=== Begin Enclosure ===
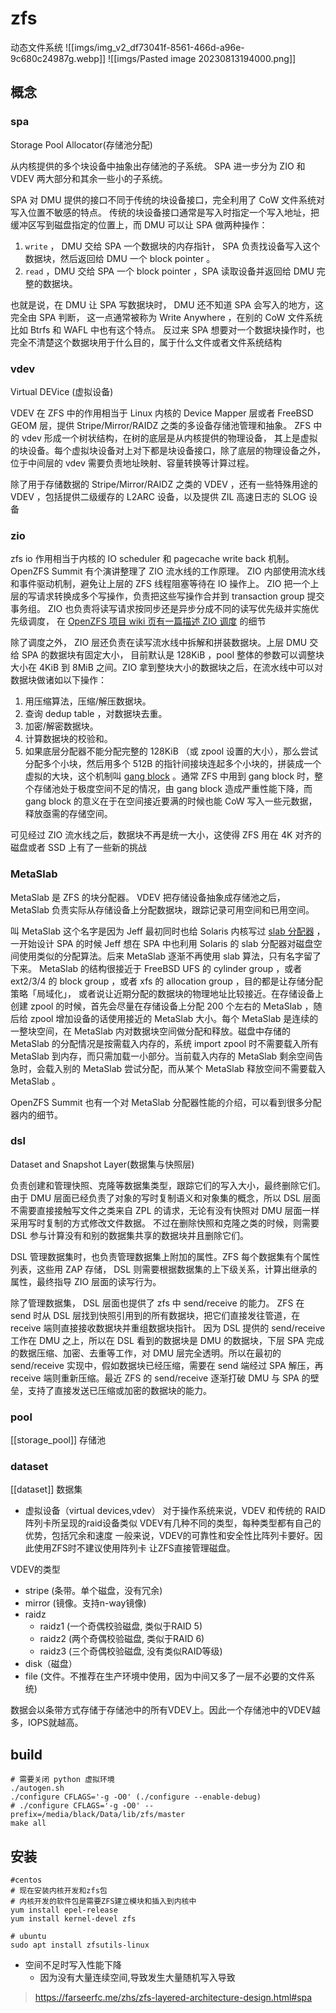 # zfs 
动态文件系统
![[imgs/img_v2_df73041f-8561-466d-a96e-9c680c24987g.webp]]
![[imgs/Pasted image 20230813194000.png]]
## 概念

### spa
Storage Pool Allocator(存储池分配)

从内核提供的多个块设备中抽象出存储池的子系统。 SPA 进一步分为 ZIO 和 VDEV 两大部分和其余一些小的子系统。

SPA 对 DMU 提供的接口不同于传统的块设备接口，完全利用了 CoW 文件系统对写入位置不敏感的特点。 传统的块设备接口通常是写入时指定一个写入地址，把缓冲区写到磁盘指定的位置上，而 DMU 可以让 SPA 做两种操作：

1. `write` ， DMU 交给 SPA 一个数据块的内存指针， SPA 负责找设备写入这个数据块，然后返回给 DMU 一个 block pointer 。
2. `read` ，DMU 交给 SPA 一个 block pointer ，SPA 读取设备并返回给 DMU 完整的数据块。

也就是说，在 DMU 让 SPA 写数据块时， DMU 还不知道 SPA 会写入的地方，这完全由 SPA 判断， 这一点通常被称为 Write Anywhere ，在别的 CoW 文件系统比如 Btrfs 和 WAFL 中也有这个特点。 反过来 SPA 想要对一个数据块操作时，也完全不清楚这个数据块用于什么目的，属于什么文件或者文件系统结构

### vdev
Virtual DEVice (虚拟设备)

VDEV 在 ZFS 中的作用相当于 Linux 内核的 Device Mapper 层或者 FreeBSD GEOM 层，提供 Stripe/Mirror/RAIDZ 之类的多设备存储池管理和抽象。 ZFS 中的 vdev 形成一个树状结构，在树的底层是从内核提供的物理设备， 其上是虚拟的块设备。每个虚拟块设备对上对下都是块设备接口，除了底层的物理设备之外，位于中间层的 vdev 需要负责地址映射、容量转换等计算过程。

除了用于存储数据的 Stripe/Mirror/RAIDZ 之类的 VDEV ，还有一些特殊用途的 VDEV ，包括提供二级缓存的 L2ARC 设备，以及提供 ZIL 高速日志的 SLOG 设备

### zio
zfs io
作用相当于内核的 IO scheduler 和 pagecache write back 机制。 OpenZFS Summit 有个演讲整理了 ZIO 流水线的工作原理。 ZIO 内部使用流水线和事件驱动机制，避免让上层的 ZFS 线程阻塞等待在 IO 操作上。 ZIO 把一个上层的写请求转换成多个写操作，负责把这些写操作合并到 transaction group 提交事务组。 ZIO 也负责将读写请求按同步还是异步分成不同的读写优先级并实施优先级调度， 在 [OpenZFS 项目 wiki 页有一篇描述 ZIO 调度](https://github.com/zfsonlinux/zfs/wiki/ZIO-Scheduler) 的细节

除了调度之外， ZIO 层还负责在读写流水线中拆解和拼装数据块。上层 DMU 交给 SPA 的数据块有固定大小， 目前默认是 128KiB ，pool 整体的参数可以调整块大小在 4KiB 到 8MiB 之间。ZIO 拿到整块大小的数据块之后，在流水线中可以对数据块做诸如以下操作：

1. 用压缩算法，压缩/解压数据块。
2. 查询 dedup table ，对数据块去重。
3. 加密/解密数据块。
4. 计算数据块的校验和。
5. 如果底层分配器不能分配完整的 128KiB （或 zpool 设置的大小），那么尝试分配多个小块，然后用多个 512B 的指针间接块连起多个小块的，拼装成一个虚拟的大块，这个机制叫 [gang block](https://utcc.utoronto.ca/~cks/space/blog/solaris/ZFSGangBlocks) 。通常 ZFS 中用到 gang block 时，整个存储池处于极度空间不足的情况，由 gang block 造成严重性能下降，而 gang block 的意义在于在空间接近要满的时候也能 CoW 写入一些元数据，释放亟需的存储空间。

可见经过 ZIO 流水线之后，数据块不再是统一大小，这使得 ZFS 用在 4K 对齐的磁盘或者 SSD 上有了一些新的挑战

### MetaSlab
MetaSlab 是 ZFS 的块分配器。 VDEV 把存储设备抽象成存储池之后， MetaSlab 负责实际从存储设备上分配数据块，跟踪记录可用空间和已用空间。

叫 MetaSlab 这个名字是因为 Jeff 最初同时也给 Solaris 内核写过 [slab 分配器](https://en.wikipedia.org/wiki/Slab_allocation) ，一开始设计 SPA 的时候 Jeff 想在 SPA 中也利用 Solaris 的 slab 分配器对磁盘空间使用类似的分配算法。后来 MetaSlab 逐渐不再使用 slab 算法，只有名字留了下来。
MetaSlab 的结构很接近于 FreeBSD UFS 的 cylinder group ，或者 ext2/3/4 的 block group ，或者 xfs 的 allocation group ，目的都是让存储分配策略「局域化」， 或者说让近期分配的数据块的物理地址比较接近。在存储设备上创建 zpool 的时候，首先会尽量在存储设备上分配 200 个左右的 MetaSlab ，随后给 zpool 增加设备的话使用接近的 MetaSlab 大小。每个 MetaSlab 是连续的一整块空间，在 MetaSlab 内对数据块空间做分配和释放。磁盘中存储的 MetaSlab 的分配情况是按需载入内存的，系统 import zpool 时不需要载入所有 MetaSlab 到内存，而只需加载一小部分。当前载入内存的 MetaSlab 剩余空间告急时，会载入别的 MetaSlab 尝试分配，而从某个 MetaSlab 释放空间不需要载入 MetaSlab 。

OpenZFS Summit 也有一个对 MetaSlab 分配器性能的介绍，可以看到很多分配器内的细节。

### dsl
Dataset and Snapshot Layer(数据集与快照层)

负责创建和管理快照、克隆等数据集类型，跟踪它们的写入大小，最终删除它们。 由于 DMU 层面已经负责了对象的写时复制语义和对象集的概念，所以 DSL 层面不需要直接接触写文件之类来自 ZPL 的请求，无论有没有快照对 DMU 层面一样采用写时复制的方式修改文件数据。 不过在删除快照和克隆之类的时候，则需要 DSL 参与计算没有和别的数据集共享的数据块并且删除它们。

DSL 管理数据集时，也负责管理数据集上附加的属性。ZFS 每个数据集有个属性列表，这些用 ZAP 存储， DSL 则需要根据数据集的上下级关系，计算出继承的属性，最终指导 ZIO 层面的读写行为。

除了管理数据集， DSL 层面也提供了 zfs 中 send/receive 的能力。 ZFS 在 send 时从 DSL 层找到快照引用到的所有数据块，把它们直接发往管道，在 receive 端则直接接收数据块并重组数据块指针。 因为 DSL 提供的 send/receive 工作在 DMU 之上，所以在 DSL 看到的数据块是 DMU 的数据块，下层 SPA 完成的数据压缩、加密、去重等工作，对 DMU 层完全透明。所以在最初的 send/receive 实现中，假如数据块已经压缩，需要在 send 端经过 SPA 解压，再 receive 端则重新压缩。最近 ZFS 的 send/receive 逐渐打破 DMU 与 SPA 的壁垒，支持了直接发送已压缩或加密的数据块的能力。

### pool
[[storage_pool]] 存储池


### dataset
[[dataset]] 数据集

- 虚拟设备（virtual devices,vdev）
对于操作系统来说，VDEV 和传统的 RAID 阵列卡所呈现的raid设备类似
VDEV有几种不同的类型，每种类型都有自己的优势，包括冗余和速度
一般来说，VDEV的可靠性和安全性比阵列卡要好。因此使用ZFS时不建议使用阵列卡
让ZFS直接管理磁盘。

VDEV的类型
* stripe (条带。单个磁盘，没有冗余)
* mirror (镜像。支持n-way镜像)
* raidz
	* raidz1 (一个奇偶校验磁盘, 类似于RAID 5)
	* raidz2 (两个奇偶校验磁盘, 类似于RAID 6)
	* raidz3 (三个奇偶校验磁盘, 没有类似RAID等级)
* disk（磁盘）
* file (文件。不推荐在生产环境中使用，因为中间又多了一层不必要的文件系统)

数据会以条带方式存储于存储池中的所有VDEV上。因此一个存储池中的VDEV越多，IOPS就越高。

## build
```shell
# 需要关闭 python 虚拟环境
./autogen.sh
./configure CFLAGS='-g -O0' (./configure --enable-debug)
# ./configure CFLAGS='-g -O0' --prefix=/media/black/Data/lib/zfs/master
make all
```

## 安装
```shell
#centos
# 现在安装内核开发和zfs包
# 内核开发的软件包是需要ZFS建立模块和插入到内核中
yum install epel-release
yum install kernel-devel zfs

# ubuntu
sudo apt install zfsutils-linux
```

- 空间不足时写入性能下降
	- 因为没有大量连续空间,导致发生大量随机写入导致

> https://farseerfc.me/zhs/zfs-layered-architecture-design.html#spa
=== End Enclosure ===
**Task prompt**
Determine how many lines of the records hold the word "configure", giving only that number.

**Output of the exercise**
2